[Activity]
Among these entries, how many lines have the string "assignment" in them? Only the number is needed.

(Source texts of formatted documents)
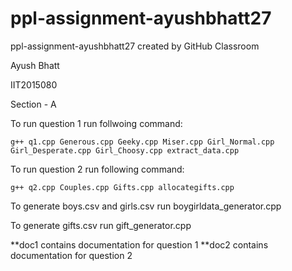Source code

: # ppl-assignment-ayushbhatt27
ppl-assignment-ayushbhatt27 created by GitHub Classroom

Ayush Bhatt

IIT2015080

Section - A

To run question 1 run follwoing command:

```
g++ q1.cpp Generous.cpp Geeky.cpp Miser.cpp Girl_Normal.cpp Girl_Desperate.cpp Girl_Choosy.cpp extract_data.cpp
```

To run question 2 run following command:

```
g++ q2.cpp Couples.cpp Gifts.cpp allocategifts.cpp
```

To generate boys.csv and girls.csv run boygirldata_generator.cpp

To generate gifts.csv run gift_generator.cpp

**doc1 contains documentation for question 1
**doc2 contains documentation for question 2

[The completed task]
2